About a week and a half ago I finally splurged a little bit to buy a new GPU, a Nvidia GTX 1080; this is one of the most powerful cards on the market at the moment, and should last me a good couple years. I end up upgrading my PC in giant spurtsin about the same time frame, as the future-proofing tends to work out for the best.

I’d been saving playing CD Projekt Red’s The Witcher 3: The Wild Hunt until I’d upgraded, because it felt unsatisfying at medium graphics settings and a choppy framerate. It was definitely worth the wait: seeing the game “as it was meant to be played” as a locked 60 frames-per-second is actually one of the highlights of my recent gaming career.

What I wanted to write about today, though, is The Witcher 3‘s place in the current gaming environment. For me, it felt refreshing to play because it seemed like a healthy balance between the extremes of open-world gameplay and plot-focused narrative experiences.

It’s hard to articulate, but what I’ve desired to play in the last little while is a little bit of both: I want to be able to explore a setting without feeling hamstrung or rushed along a plot, but I also don’t want to feel like I’m a guiding force that’s helping someone I don’t care about go through events I’m not invested in.

It’s kind of like when you’re improvising a recipe, as adding too much of one spice ruins the taste. Sometimes a game gives me too much freedom, so I feel overwhelmed by the choice. It also means that your character likely has little in the way of personality, as you need a blank slate to project yourself onto. Having too much specificity sometimes keeps you from getting attached to your character, or hinges on you loving the game type. Sometimes you need to have little breaks of gameplay where you can fart around and approach things at your own pace.
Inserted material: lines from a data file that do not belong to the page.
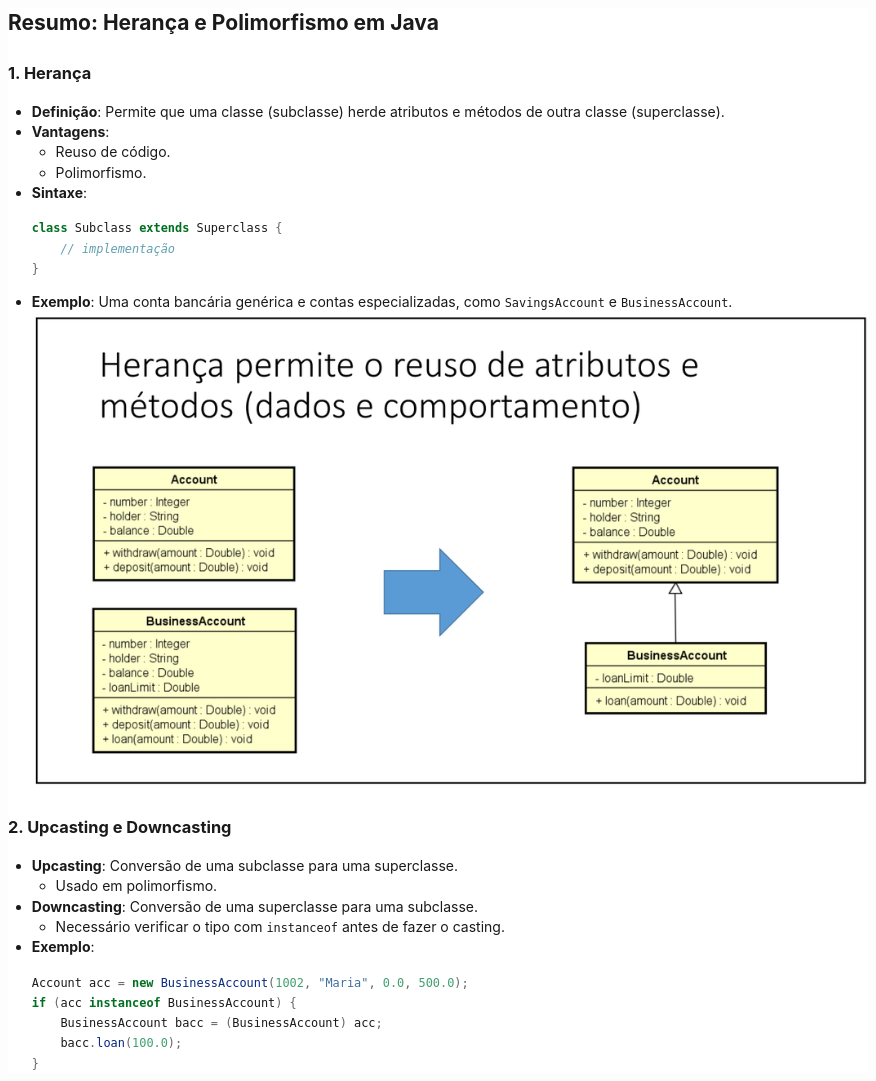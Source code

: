 ## Resumo: Herança e Polimorfismo em Java

### **1. Herança**
- **Definição**: Permite que uma classe (subclasse) herde atributos e métodos de outra classe (superclasse).
- **Vantagens**:
  - Reuso de código.
  - Polimorfismo.
- **Sintaxe**:
  ```java
  class Subclass extends Superclass {
      // implementação
  }
  ```
- **Exemplo**: Uma conta bancária genérica e contas especializadas, como `SavingsAccount` e `BusinessAccount`.
![](assets/images/heranca-account.png)

### **2. Upcasting e Downcasting**
- **Upcasting**: Conversão de uma subclasse para uma superclasse.
  - Usado em polimorfismo.
- **Downcasting**: Conversão de uma superclasse para uma subclasse.
  - Necessário verificar o tipo com `instanceof` antes de fazer o casting.
- **Exemplo**:
  ```java
  Account acc = new BusinessAccount(1002, "Maria", 0.0, 500.0);
  if (acc instanceof BusinessAccount) {
      BusinessAccount bacc = (BusinessAccount) acc;
      bacc.loan(100.0);
  }
  ```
Witcher 3 hits a pleasant spot for me where both main and sidequests have a lovely amount of development to them. Even one-off characters seem to have a depth and real motivation behind them, which is usually where other games falter.

There’s also a great amount of things to be able to stall out the main story: treasure hunts, explorations, spontaneous side-quests given by peasants on the side of the road. I’ve also never been quite so enthralled by a minigame as I have for Gwent, the deck-building game that urges you to collect the whole set of cards to crush your enemies. Sometimes I spend hours just hunting down optimal drops and trying to find new people to play cards with; this elongates the enjoyment I get out of the game.

When it comes to Geralt, the main character, I find that he also hits that sweet-spot. He’s not too much of a blank slate to feel like he had no purpose, nor does he railroad me into acting in a way that I feel is out of my hands. Sure, he’s a character in his own regard, but I feel able to play a role (wa-hey, it’s a role-playing game) while still injecting personal flair into the way he reacts to and participates in the game’s events.

In the context of the game, Witchers are neither “the chosen ones” nor are they particularly liked by society. Having this position allows the writers to avoid the classic problems of making your character be all-powerful but meaningless. A lot of the criticisms of Skyrim were based around having a character who was all-important for the destiny of the world, then having his actions not actually change much besides a few off-hand comments by NPCs. You were told your actions were crazy-important, but they never felt that way because the game didn’t keep up the level of… praise, I guess?

I feel a greater freedom in Witcher despite not being able to create my own character because Geralt has enough agency that enables his actions to truly matter. With blank-slate characters, you lose out on this because the game cannot take into account every possibility. It’s kind of like Shephard from Mass Effect, but a tiny bit more weighted on the defined side because Geralt has background in books and other works that the player did not generate.

Because we have no control over that, it’s easier to not care about what we can’t influence and focus on what we can. The game gives us just the right amount of agency while providing enough context to make choices easier. We know Geralt can be honorable, lecherous, selfless and moral, but there’s not a huge amount of punishment for deviating from that: because all roads seem super-developed, you never feel like you’re either Satan or Jesus. Thankfully, there’s shades of grey there, which makes for a nuanced story.

I’m still only about 15 hours into The Witcher 3, completing a bunch of contracts and side-quests without worrying about the main plot for the time being. I’m content with this – more content than I thought I’d be in a dark fantasy game. The world has pulled me in despite a prevailing bleak feeling, which I think is a testament to the care and attention to detail the developers have put into it.